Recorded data

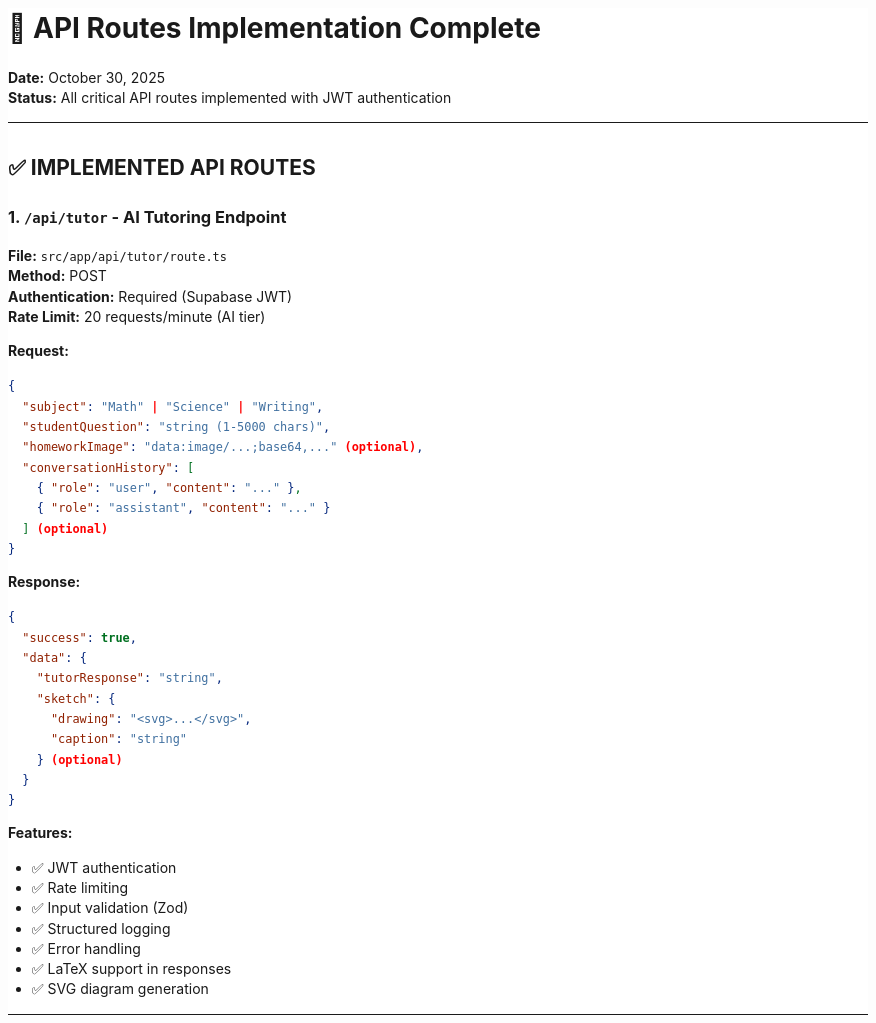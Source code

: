# 🚀 API Routes Implementation Complete

**Date:** October 30, 2025  
**Status:** All critical API routes implemented with JWT authentication

---

## ✅ IMPLEMENTED API ROUTES

### 1. `/api/tutor` - AI Tutoring Endpoint
**File:** `src/app/api/tutor/route.ts`  
**Method:** POST  
**Authentication:** Required (Supabase JWT)  
**Rate Limit:** 20 requests/minute (AI tier)

**Request:**
```json
{
  "subject": "Math" | "Science" | "Writing",
  "studentQuestion": "string (1-5000 chars)",
  "homeworkImage": "data:image/...;base64,..." (optional),
  "conversationHistory": [
    { "role": "user", "content": "..." },
    { "role": "assistant", "content": "..." }
  ] (optional)
}
```

**Response:**
```json
{
  "success": true,
  "data": {
    "tutorResponse": "string",
    "sketch": {
      "drawing": "<svg>...</svg>",
      "caption": "string"
    } (optional)
  }
}
```

**Features:**
- ✅ JWT authentication
- ✅ Rate limiting
- ✅ Input validation (Zod)
- ✅ Structured logging
- ✅ Error handling
- ✅ LaTeX support in responses
- ✅ SVG diagram generation

---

● TASK: Pictures are to be omitted; set down the rest of the entries exactly as given.

● THE ANSWER:
Source code

:# 🚀 API Routes Implementation Complete

**Date:** October 30, 2025  
**Status:** All critical API routes implemented with JWT authentication

---

## ✅ IMPLEMENTED API ROUTES

### 1. `/api/tutor` - AI Tutoring Endpoint
**File:** `src/app/api/tutor/route.ts`  
**Method:** POST  
**Authentication:** Required (Supabase JWT)  
**Rate Limit:** 20 requests/minute (AI tier)

**Request:**
```json
{
  "subject": "Math" | "Science" | "Writing",
  "studentQuestion": "string (1-5000 chars)",
  "homeworkImage": "data:image/...;base64,..." (optional),
  "conversationHistory": [
    { "role": "user", "content": "..." },
    { "role": "assistant", "content": "..." }
  ] (optional)
}
```

**Response:**
```json
{
  "success": true,
  "data": {
    "tutorResponse": "string",
    "sketch": {
      "drawing": "<svg>...</svg>",
      "caption": "string"
    } (optional)
  }
}
```

**Features:**
- ✅ JWT authentication
- ✅ Rate limiting
- ✅ Input validation (Zod)
- ✅ Structured logging
- ✅ Error handling
- ✅ LaTeX support in responses
- ✅ SVG diagram generation

---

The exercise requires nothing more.